The following sections explore some of how this happens.

Release and Deployment Management and Change Management

Release and deployment management need to be tied to change management because change management must approve any activities that release and deployment management will be engaging in before the release.

In other words, change management must approve the request to carry out the release, and then deployment management can schedule and execute the release.

Release and Deployment Management Role and Incident and Problem Management

Release and deployment management is tied to the incident and problem management because if anything were to go wrong with the release, incident and problem management would need to be involved to fix whatever went wrong.

This is typically done by executing whatever rollback or back-out plan may have been created along with the release for just such an eventuality.

Release and Deployment Management and Configuration Management

Release and deployment management is tied to configuration management because once the release is officially live in the production environment, the existing configurations for all systems and infrastructure affected by the release have to be updated to accurately reflect their new running configurations and status within the configuration management database (CMDB).

Release and Deployment Management Is Related to Availability Management

Release and deployment management is tied to availability management because if the release were not to go as planned, any negative impacts on system availability would have to be identified, monitored, and remediated as per the existing SLAs for the services and systems affected.

In addition, once the release was officially “live” in the production environment, the impact against the existing systems and infrastructure affected by the release would have to be monitored to accurately reflect their new running status to ensure compliance with all SLAs.

Release and Deployment Management and the Help Desk

Release and deployment management is tied to the help desk because the communication around the release and the status updates need to be centrally coordinated and managed.

Configuration Management and Availability Management

Configuration management is tied to availability management. If an existing configuration were to have negative impacts on system availability, it would have to be identified, monitored, and remediated as per the existing SLAs for the services and systems affected.

In addition, any changes to existing system configurations would have to be monitored to accurately reflect their new running status to ensure compliance with all SLAs

Configuration Management and Change Management

Configuration management must be tied to change management because change management has to approve modifications to all production systems before them taking place.

In other words, there should never be a change that is allowed to take place to a CI in a production system unless change management has approved the change first.

Service-Level Management and Change Management

Service-level management has to be tied to change management because change management must approve changes to all SLAs as well as ensure that the legal function has a chance to review them and offer guidance and direction on the nature and language of the proposed changes before they taking place.

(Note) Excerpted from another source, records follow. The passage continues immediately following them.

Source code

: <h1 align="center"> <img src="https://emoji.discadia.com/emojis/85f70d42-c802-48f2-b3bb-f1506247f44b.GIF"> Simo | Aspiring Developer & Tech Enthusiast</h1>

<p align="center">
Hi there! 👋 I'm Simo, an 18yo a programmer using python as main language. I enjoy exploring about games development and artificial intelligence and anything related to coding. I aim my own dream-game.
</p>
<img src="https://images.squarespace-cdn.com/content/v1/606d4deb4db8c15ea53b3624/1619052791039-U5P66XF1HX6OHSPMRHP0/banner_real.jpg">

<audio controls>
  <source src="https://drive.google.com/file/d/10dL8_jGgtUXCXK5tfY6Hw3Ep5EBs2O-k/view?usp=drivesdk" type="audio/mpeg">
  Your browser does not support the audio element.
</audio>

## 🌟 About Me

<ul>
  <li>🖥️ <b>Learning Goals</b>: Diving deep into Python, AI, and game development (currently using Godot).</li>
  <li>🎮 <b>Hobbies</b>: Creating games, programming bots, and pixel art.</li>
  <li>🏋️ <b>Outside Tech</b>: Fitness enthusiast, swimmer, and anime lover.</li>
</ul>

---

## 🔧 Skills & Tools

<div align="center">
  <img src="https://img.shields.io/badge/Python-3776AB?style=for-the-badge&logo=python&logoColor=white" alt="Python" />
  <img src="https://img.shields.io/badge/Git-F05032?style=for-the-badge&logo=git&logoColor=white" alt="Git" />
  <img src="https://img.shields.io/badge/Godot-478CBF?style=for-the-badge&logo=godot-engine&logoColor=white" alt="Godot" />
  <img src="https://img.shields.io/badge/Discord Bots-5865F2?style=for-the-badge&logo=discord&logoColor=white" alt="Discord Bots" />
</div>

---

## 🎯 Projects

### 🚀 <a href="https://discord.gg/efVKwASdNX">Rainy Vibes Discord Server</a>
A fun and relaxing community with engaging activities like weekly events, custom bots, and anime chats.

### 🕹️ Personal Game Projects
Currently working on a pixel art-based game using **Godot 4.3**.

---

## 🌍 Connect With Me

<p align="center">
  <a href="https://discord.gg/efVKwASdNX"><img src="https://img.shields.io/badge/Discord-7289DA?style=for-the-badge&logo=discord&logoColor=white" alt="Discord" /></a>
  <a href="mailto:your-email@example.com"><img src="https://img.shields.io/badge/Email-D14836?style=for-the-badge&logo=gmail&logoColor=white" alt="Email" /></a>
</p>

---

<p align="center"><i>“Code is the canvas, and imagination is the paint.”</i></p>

In other words, there should never be a change that is allowed to take place to an SLA that governs a production system unless change management has approved the change first.

Incorporating Management Processes

There are traditional business cycles or rhythms that all businesses experience. Some are seasonal; some are cyclical based on a variety of variables.

Whatever the case, be aware of these business cycles to work with capacity management as well as change, availability, incident and problem, service level and release, and deployment management to ensure that the appropriate infrastructure is always provisioned and available to meet customer demand.

An example of this is a seasonal or holiday-related spike in system capacity requirements for web-based retailers.

Another example is a spike in bandwidth and capacity requirements for streaming media outlets during high-profile news or sporting events, such as the World Cup, the Olympics, and the NBA playoffs.